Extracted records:

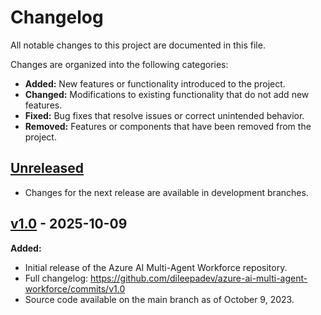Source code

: # Changelog

All notable changes to this project are documented in this file.

Changes are organized into the following categories:

- **Added:** New features or functionality introduced to the project.
- **Changed:** Modifications to existing functionality that do not add new features.
- **Fixed:** Bug fixes that resolve issues or correct unintended behavior.
- **Removed:** Features or components that have been removed from the project.

## [Unreleased]

- Changes for the next release are available in development branches.

## [v1.0] - 2025-10-09

**Added:**

- Initial release of the Azure AI Multi-Agent Workforce repository.
- Full changelog: <https://github.com/dileepadev/azure-ai-multi-agent-workforce/commits/v1.0>
- Source code available on the main branch as of October 9, 2023.

<!-- Unreleased -->
<!-- 1.1.0 -->
<!-- 1.0.0 -->
<!-- v0.0.1 -->

[Unreleased]: https://github.com/dileepadev/azure-ai-multi-agent-workforce/branches

[v1.0]: https://github.com/dileepadev/azure-ai-multi-agent-workforce/releases/tag/v1.0
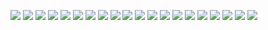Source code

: ![](./Screenshot%202021-11-13%20095858.png)
![](./Screenshot%202021-11-13%20095929.png)
![](./Screenshot%202021-11-13%20095938.png)
![](./Screenshot%202021-11-13%20095950.png)
![](./Screenshot%202021-11-13%20102201.png)
![](./Screenshot%202021-11-13%20102228.png)
![](./Screenshot%202021-11-13%20102620.png)
![](./Screenshot%202021-11-13%20102630.png)
![](./Screenshot%202021-11-13%20102652.png)
![](./Screenshot%202021-11-13%20102705.png)
![](./Screenshot%202021-11-13%20102716.png)
![](./Screenshot%202021-11-13%20102728.png)
![](./Screenshot%202021-11-13%20102736.png)
![](./Screenshot%202021-11-13%20102756.png)
![](./Screenshot%202021-11-13%20102804.png)
![](./Screenshot%202021-11-13%20102824.png)
![](./Screenshot%202021-11-13%20102839.png)
![](./Screenshot%202021-11-13%20102856.png)
![](./Screenshot%202021-11-13%20102906.png)
![](./Screenshot%202021-11-13%20103003.png)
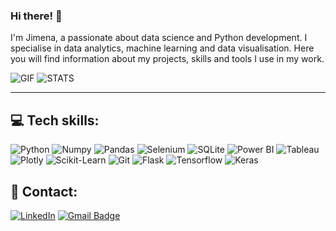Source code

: ### Hi there! 👋
I'm Jimena, a passionate about data science and Python development. I specialise in data analytics, machine learning and data visualisation. Here you will find information about my projects, skills and tools I use in my work.


![GIF](girlcoding.gif)
![STATS](https://github-readme-stats.vercel.app/api?username=Jimme7&theme=radical&hide_border=false&include_all_commits=true&count_private=true)

---
## 💻 Tech skills:
![Python](https://img.shields.io/badge/Python-yellow?style=for-the-badge&logo=python&logoColor=white&labelColor=101010)
![Numpy](https://img.shields.io/badge/Numpy-777BB4?style=for-the-badge&logo=numpy&logoColor=white&labelColor=101010)
![Pandas](https://img.shields.io/badge/Pandas-2C2D72?style=for-the-badge&logo=pandas&logoColor=white&labelColor=101010)
![Selenium](https://img.shields.io/badge/Selenium-43B02A?style=for-the-badge&logo=Selenium&logoColor=white&labelColor=101010)
![SQLite](https://img.shields.io/badge/SQLite-07405E?style=for-the-badge&logo=sqlite&logoColor=white)
![Power BI](https://img.shields.io/badge/PowerBI-F2C811?style=for-the-badge&logo=Power%20BI&logoColor=white) 
![Tableau](https://img.shields.io/badge/Tableau-E97627?style=for-the-badge&logo=Tableau&logoColor=white) 
![Plotly](https://img.shields.io/badge/Plotly-239120?style=for-the-badge&logo=plotly&logoColor=white) 
![Scikit-Learn](https://img.shields.io/badge/scikit_learn-F7931E?style=for-the-badge&logo=scikit-learn&logoColor=white)
![Git](https://img.shields.io/badge/GIT-E44C30?style=for-the-badge&logo=git&logoColor=white&labelColor=101010)
![Flask](https://img.shields.io/badge/Flask-000000?style=for-the-badge&logo=flask&logoColor=white&labelColor=101010)
![Tensorflow](https://img.shields.io/badge/TensorFlow-FF6F00?style=for-the-badge&logo=tensorflow&logoColor=white&labelColor=101010)
![Keras](https://img.shields.io/badge/Keras-FF0000?style=for-the-badge&logo=keras&logoColor=white&labelColor=101010)

## 📩 Contact:
[![LinkedIn](https://img.shields.io/badge/LinkedIn-%230077B5.svg?logo=linkedin&logoColor=white)](https://www.linkedin.com/in/jimeali/)
[![Gmail Badge](https://img.shields.io/badge/-Gmail-c14438?style=flat-plastic&logo=Gmail&logoColor=white&link=mailto:jimena.alia.97@gmail.com)](mailto:jimena.alia.97@gmail.com)

<!--
**Jimme7/Jimme7** is a ✨ _special_ ✨ repository because its `README.md` (this file) appears on your GitHub profile.

Here are some ideas to get you started:

- 🔭 I’m currently working on ...
- 🌱 I’m currently learning ...
- 👯 I’m looking to collaborate on ...
- 🤔 I’m looking for help with ...
- 💬 Ask me about ...
- 📫 How to reach me: ...
- 😄 Pronouns: ...
- ⚡ Fun fact: ...
-->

▸ Exercise prompt
Reproduce each line of the records in which "development" appears.

▸ Worked solution
- Changes for the next release are available in development branches.
I'm Jimena, a passionate about data science and Python development. I specialise in data analytics, machine learning and data visualisation. Here you will find information about my projects, skills and tools I use in my work.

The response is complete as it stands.